> _Exercise inputs_
*** Begin section ***

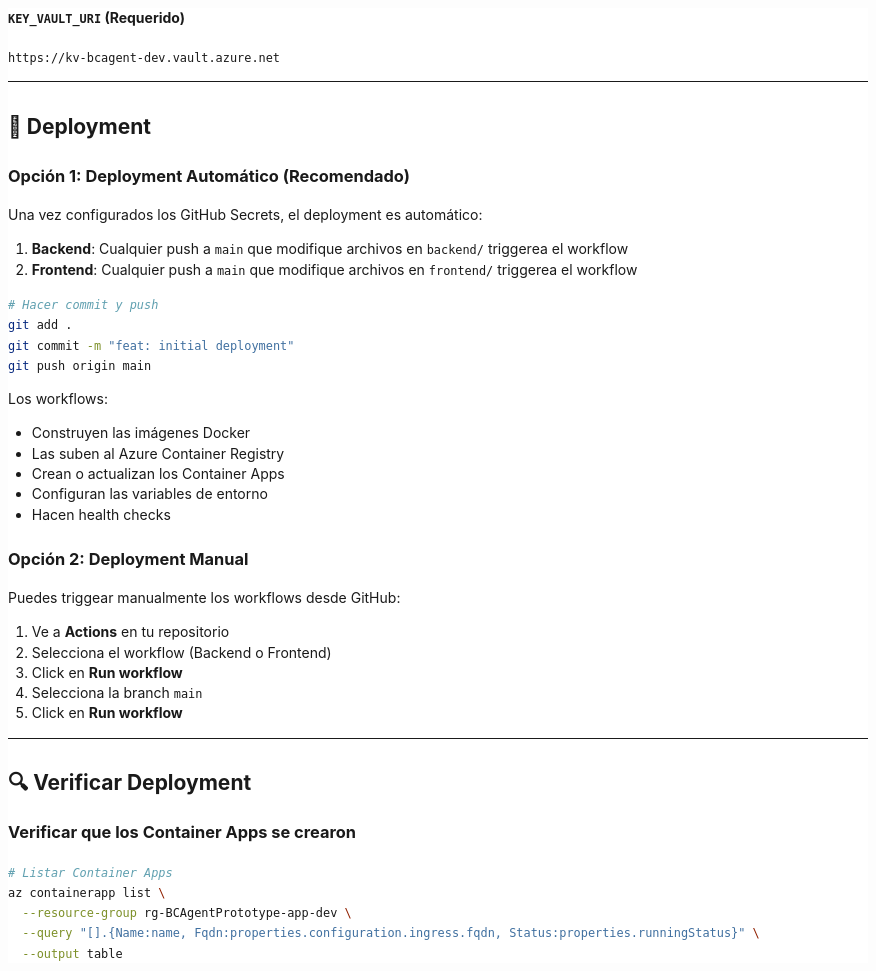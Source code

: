 #### `KEY_VAULT_URI` (Requerido)
```
https://kv-bcagent-dev.vault.azure.net
```

---

## 🚀 Deployment

### Opción 1: Deployment Automático (Recomendado)

Una vez configurados los GitHub Secrets, el deployment es automático:

1. **Backend**: Cualquier push a `main` que modifique archivos en `backend/` triggerea el workflow
2. **Frontend**: Cualquier push a `main` que modifique archivos en `frontend/` triggerea el workflow

```bash
# Hacer commit y push
git add .
git commit -m "feat: initial deployment"
git push origin main
```

Los workflows:
- Construyen las imágenes Docker
- Las suben al Azure Container Registry
- Crean o actualizan los Container Apps
- Configuran las variables de entorno
- Hacen health checks

### Opción 2: Deployment Manual

Puedes triggear manualmente los workflows desde GitHub:

1. Ve a **Actions** en tu repositorio
2. Selecciona el workflow (Backend o Frontend)
3. Click en **Run workflow**
4. Selecciona la branch `main`
5. Click en **Run workflow**

---

## 🔍 Verificar Deployment

### Verificar que los Container Apps se crearon

```bash
# Listar Container Apps
az containerapp list \
  --resource-group rg-BCAgentPrototype-app-dev \
  --query "[].{Name:name, Fqdn:properties.configuration.ingress.fqdn, Status:properties.runningStatus}" \
  --output table
```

*** End section ***

> _How to complete this task_
Take each line of the material that contains the word "Click" and list it.

> _Your solution_
3. Click en **Run workflow**
5. Click en **Run workflow**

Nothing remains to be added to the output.